[Materials provided — start]
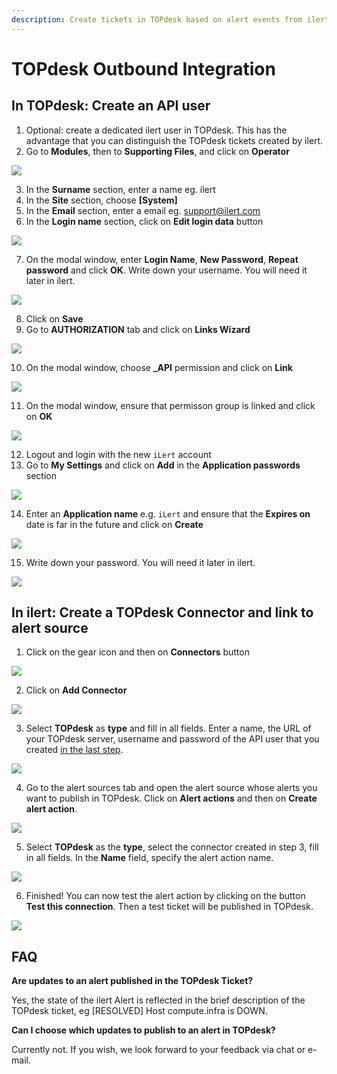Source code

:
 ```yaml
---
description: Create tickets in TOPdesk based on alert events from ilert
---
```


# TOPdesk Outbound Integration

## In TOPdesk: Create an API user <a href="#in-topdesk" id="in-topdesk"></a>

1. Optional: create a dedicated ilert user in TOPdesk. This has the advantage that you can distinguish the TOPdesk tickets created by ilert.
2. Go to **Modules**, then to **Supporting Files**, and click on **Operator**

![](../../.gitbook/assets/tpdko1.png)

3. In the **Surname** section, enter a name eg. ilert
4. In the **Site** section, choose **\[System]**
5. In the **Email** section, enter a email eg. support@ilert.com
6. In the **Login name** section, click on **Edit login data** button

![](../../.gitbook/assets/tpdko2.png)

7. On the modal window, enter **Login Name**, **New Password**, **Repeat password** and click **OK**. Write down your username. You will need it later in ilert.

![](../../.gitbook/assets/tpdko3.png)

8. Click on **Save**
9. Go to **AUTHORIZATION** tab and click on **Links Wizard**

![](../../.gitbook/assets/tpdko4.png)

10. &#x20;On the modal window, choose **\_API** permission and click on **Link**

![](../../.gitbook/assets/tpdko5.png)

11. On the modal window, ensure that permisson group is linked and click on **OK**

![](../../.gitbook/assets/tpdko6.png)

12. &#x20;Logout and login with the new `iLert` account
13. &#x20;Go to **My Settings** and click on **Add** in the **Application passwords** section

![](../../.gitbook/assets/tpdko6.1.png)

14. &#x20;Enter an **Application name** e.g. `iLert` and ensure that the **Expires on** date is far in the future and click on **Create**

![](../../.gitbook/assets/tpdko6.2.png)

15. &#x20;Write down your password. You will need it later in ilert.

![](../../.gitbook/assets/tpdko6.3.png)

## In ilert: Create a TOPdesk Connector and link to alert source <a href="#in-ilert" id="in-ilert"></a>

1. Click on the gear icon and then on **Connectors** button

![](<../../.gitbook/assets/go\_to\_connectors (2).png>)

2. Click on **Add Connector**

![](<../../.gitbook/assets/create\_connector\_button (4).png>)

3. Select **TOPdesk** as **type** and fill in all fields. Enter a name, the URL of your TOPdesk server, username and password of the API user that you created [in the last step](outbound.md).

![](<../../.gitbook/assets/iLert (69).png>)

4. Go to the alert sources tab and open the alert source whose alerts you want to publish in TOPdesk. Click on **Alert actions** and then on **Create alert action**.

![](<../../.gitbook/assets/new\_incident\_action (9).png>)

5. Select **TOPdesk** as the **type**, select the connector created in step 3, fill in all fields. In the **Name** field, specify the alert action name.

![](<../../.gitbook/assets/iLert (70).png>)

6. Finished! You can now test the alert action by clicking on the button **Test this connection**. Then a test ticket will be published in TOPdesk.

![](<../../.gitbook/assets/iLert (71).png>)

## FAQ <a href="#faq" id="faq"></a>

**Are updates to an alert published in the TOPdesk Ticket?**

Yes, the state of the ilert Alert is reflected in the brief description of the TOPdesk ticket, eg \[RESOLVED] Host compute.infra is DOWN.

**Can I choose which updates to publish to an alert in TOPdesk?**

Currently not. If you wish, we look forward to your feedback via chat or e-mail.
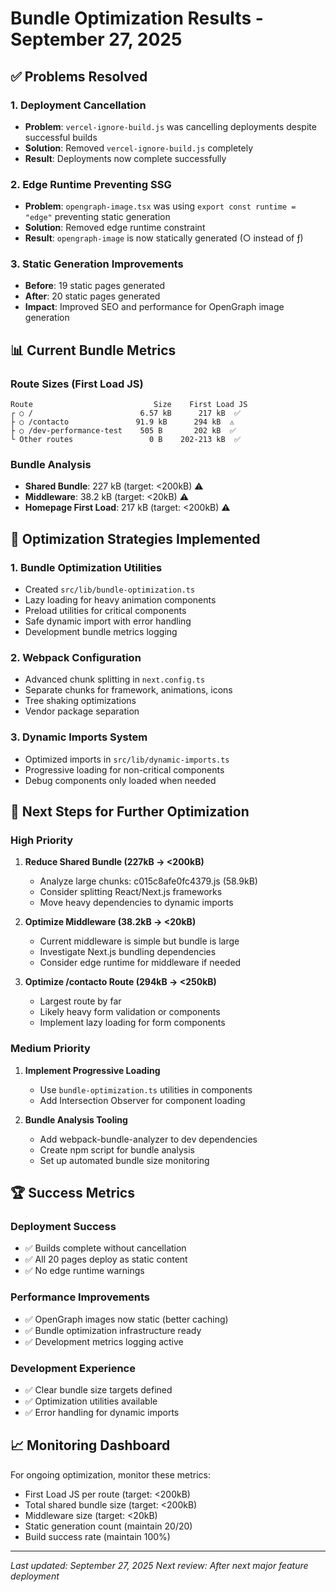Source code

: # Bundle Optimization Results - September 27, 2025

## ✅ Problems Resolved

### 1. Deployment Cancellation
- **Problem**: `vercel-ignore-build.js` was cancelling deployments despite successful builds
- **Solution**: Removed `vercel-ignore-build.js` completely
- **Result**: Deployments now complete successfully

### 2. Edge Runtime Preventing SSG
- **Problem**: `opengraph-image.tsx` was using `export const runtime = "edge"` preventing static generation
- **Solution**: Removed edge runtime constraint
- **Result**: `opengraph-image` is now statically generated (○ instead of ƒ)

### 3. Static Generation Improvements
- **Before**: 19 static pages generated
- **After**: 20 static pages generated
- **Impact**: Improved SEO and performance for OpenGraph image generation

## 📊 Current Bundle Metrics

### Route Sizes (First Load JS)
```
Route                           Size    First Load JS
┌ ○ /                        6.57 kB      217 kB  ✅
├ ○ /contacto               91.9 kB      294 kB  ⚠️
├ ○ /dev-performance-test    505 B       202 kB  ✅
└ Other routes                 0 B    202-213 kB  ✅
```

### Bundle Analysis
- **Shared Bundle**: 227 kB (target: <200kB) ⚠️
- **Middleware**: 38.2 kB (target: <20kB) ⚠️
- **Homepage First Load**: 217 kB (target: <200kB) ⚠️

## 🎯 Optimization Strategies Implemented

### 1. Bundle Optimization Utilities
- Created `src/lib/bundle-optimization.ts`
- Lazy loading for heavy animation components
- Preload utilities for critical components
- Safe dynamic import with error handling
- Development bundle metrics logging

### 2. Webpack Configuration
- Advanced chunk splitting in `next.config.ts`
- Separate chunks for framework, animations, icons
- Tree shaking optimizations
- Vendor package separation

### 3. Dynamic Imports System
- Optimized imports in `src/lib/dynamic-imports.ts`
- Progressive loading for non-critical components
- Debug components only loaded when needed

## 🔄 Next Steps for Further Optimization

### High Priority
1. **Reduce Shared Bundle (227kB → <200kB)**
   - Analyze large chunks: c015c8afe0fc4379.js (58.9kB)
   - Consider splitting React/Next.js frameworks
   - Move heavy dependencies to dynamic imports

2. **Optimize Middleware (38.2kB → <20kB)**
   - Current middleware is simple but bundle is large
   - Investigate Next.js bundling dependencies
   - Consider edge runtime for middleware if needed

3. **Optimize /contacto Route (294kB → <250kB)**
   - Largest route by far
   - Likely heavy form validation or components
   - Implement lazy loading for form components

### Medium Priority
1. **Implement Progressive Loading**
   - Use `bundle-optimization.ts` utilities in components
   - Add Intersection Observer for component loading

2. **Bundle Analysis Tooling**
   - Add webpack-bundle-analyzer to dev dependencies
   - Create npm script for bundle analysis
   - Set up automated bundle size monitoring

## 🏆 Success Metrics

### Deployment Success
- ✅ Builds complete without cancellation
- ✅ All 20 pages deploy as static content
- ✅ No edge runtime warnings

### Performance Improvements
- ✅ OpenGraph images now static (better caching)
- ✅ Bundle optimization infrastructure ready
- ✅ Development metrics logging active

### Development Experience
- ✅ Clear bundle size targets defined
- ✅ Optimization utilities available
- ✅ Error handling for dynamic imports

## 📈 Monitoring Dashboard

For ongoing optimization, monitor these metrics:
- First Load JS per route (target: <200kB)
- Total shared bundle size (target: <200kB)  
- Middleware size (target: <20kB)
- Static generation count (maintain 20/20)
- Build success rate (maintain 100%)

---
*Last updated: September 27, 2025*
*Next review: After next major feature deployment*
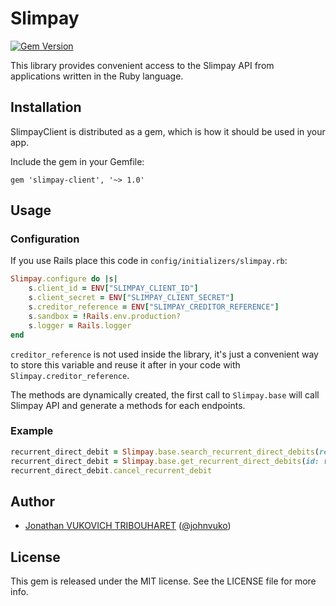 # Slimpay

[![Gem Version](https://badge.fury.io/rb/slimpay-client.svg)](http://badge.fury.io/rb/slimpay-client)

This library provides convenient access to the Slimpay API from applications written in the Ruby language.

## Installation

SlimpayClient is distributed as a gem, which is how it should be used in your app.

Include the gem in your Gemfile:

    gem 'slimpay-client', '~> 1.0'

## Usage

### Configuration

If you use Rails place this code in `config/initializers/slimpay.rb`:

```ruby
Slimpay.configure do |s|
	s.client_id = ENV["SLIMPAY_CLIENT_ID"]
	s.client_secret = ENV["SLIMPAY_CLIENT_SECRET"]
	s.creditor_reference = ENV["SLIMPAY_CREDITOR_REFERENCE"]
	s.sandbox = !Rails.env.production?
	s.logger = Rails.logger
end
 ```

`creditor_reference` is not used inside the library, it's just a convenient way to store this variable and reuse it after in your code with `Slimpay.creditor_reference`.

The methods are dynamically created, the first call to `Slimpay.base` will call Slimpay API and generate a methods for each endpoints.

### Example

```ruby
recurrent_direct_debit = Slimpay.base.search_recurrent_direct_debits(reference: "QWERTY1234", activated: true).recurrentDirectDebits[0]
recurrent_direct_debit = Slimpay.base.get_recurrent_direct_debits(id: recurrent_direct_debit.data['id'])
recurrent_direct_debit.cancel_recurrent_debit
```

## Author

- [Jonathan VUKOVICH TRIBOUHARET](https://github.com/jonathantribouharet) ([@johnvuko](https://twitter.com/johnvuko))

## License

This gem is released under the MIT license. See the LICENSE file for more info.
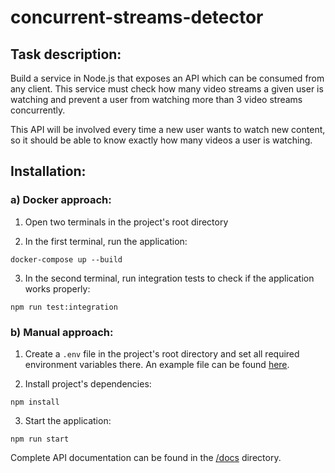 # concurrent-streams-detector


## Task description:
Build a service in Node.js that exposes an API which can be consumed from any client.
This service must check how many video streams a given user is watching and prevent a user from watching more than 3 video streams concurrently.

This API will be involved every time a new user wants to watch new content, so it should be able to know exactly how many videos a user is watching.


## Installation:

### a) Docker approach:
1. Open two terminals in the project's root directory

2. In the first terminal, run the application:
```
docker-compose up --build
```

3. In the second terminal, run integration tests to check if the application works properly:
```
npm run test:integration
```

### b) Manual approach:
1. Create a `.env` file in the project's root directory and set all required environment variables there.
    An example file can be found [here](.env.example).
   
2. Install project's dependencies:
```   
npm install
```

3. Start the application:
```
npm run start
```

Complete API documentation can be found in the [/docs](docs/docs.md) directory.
[Materials provided — finish]
Assigned task: Your answer must be the exact lines from the start of the data through the line with "3. In the **Surname**", inclusive, and nothing else; pictures do not belong in it.

Response below:
Source code

:
 ```yaml
---
description: Create tickets in TOPdesk based on alert events from ilert
---
```


# TOPdesk Outbound Integration

## In TOPdesk: Create an API user <a href="#in-topdesk" id="in-topdesk"></a>

1. Optional: create a dedicated ilert user in TOPdesk. This has the advantage that you can distinguish the TOPdesk tickets created by ilert.
2. Go to **Modules**, then to **Supporting Files**, and click on **Operator**

![](../../.gitbook/assets/tpdko1.png)

3. In the **Surname** section, enter a name eg. ilert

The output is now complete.